WHAT YOU HAVE TO DO: Whenever a line in this data holds the word "ITerraformIterator", report that line in full.

[Stored data]
- - - -

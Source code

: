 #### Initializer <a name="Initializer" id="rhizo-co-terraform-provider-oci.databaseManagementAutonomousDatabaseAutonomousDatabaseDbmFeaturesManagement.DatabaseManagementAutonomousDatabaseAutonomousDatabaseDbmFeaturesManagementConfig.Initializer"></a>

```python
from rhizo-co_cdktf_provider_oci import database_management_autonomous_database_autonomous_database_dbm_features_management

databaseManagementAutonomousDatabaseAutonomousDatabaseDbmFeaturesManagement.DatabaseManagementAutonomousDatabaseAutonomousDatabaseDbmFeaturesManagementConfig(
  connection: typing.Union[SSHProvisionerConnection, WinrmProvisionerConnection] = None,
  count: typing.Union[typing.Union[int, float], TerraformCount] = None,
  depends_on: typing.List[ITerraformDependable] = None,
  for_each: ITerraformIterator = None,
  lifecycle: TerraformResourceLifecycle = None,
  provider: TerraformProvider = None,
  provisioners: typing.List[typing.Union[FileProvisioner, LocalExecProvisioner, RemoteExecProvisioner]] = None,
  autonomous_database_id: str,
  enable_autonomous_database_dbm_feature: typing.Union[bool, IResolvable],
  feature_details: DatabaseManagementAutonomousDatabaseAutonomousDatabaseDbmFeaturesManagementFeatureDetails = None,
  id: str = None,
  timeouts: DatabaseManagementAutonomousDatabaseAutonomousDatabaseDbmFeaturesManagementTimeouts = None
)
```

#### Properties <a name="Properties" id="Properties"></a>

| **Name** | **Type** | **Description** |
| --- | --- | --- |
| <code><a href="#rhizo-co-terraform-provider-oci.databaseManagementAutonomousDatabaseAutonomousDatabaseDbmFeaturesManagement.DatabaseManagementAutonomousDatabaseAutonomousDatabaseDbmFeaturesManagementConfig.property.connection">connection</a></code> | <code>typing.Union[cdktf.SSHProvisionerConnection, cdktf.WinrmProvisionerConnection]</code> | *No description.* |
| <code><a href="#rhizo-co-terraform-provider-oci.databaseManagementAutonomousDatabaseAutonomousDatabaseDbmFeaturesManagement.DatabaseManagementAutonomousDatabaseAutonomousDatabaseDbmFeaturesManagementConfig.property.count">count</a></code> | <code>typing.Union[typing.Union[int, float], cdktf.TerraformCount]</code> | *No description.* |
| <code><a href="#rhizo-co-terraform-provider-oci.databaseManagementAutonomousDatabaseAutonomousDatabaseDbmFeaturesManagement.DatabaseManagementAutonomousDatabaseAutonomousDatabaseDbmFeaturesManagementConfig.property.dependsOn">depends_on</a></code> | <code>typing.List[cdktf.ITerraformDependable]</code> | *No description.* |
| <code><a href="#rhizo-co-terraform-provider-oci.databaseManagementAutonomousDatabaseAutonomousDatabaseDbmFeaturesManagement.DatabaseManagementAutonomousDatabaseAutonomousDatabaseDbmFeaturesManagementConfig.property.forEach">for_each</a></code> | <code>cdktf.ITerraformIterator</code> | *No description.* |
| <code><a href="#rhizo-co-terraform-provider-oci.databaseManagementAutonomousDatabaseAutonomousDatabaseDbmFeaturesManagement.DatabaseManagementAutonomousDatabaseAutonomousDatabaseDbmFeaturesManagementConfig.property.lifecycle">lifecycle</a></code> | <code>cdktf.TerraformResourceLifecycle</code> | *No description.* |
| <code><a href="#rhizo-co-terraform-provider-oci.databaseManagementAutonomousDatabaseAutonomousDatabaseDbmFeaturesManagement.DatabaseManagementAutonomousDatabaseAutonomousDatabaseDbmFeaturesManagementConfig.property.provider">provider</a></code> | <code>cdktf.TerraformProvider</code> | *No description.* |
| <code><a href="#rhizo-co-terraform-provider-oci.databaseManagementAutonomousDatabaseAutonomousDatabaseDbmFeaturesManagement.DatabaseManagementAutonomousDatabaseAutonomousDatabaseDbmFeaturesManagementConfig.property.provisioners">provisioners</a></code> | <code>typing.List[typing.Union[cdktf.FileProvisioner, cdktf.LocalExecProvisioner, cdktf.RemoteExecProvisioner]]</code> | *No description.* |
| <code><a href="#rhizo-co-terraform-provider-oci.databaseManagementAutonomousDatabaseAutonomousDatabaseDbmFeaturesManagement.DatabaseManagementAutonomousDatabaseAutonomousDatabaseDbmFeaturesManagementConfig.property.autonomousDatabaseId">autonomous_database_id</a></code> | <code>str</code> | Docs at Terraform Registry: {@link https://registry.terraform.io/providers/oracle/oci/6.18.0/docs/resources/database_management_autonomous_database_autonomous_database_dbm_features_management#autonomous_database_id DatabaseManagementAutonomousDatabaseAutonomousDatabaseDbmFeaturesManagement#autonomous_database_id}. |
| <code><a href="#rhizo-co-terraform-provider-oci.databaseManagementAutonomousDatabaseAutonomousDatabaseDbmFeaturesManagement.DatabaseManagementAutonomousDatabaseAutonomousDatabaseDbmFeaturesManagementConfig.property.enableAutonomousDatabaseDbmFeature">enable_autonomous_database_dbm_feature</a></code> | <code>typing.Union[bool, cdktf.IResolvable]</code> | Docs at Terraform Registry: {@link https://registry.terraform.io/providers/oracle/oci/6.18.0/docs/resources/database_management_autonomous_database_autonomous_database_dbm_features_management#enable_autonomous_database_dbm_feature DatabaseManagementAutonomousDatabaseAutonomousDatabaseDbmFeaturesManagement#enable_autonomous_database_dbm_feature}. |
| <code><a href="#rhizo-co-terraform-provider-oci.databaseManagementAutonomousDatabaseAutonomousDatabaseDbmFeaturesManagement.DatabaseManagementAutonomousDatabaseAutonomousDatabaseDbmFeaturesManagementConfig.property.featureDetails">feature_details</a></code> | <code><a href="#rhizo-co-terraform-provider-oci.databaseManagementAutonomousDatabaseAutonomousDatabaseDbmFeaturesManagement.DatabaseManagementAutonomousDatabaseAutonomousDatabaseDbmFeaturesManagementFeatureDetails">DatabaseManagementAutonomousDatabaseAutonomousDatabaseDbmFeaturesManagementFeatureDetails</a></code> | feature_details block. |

- - - -

OUTPUT FOR THIS EXERCISE:
  for_each: ITerraformIterator = None,
| <code><a href="#rhizo-co-terraform-provider-oci.databaseManagementAutonomousDatabaseAutonomousDatabaseDbmFeaturesManagement.DatabaseManagementAutonomousDatabaseAutonomousDatabaseDbmFeaturesManagementConfig.property.forEach">for_each</a></code> | <code>cdktf.ITerraformIterator</code> | *No description.* |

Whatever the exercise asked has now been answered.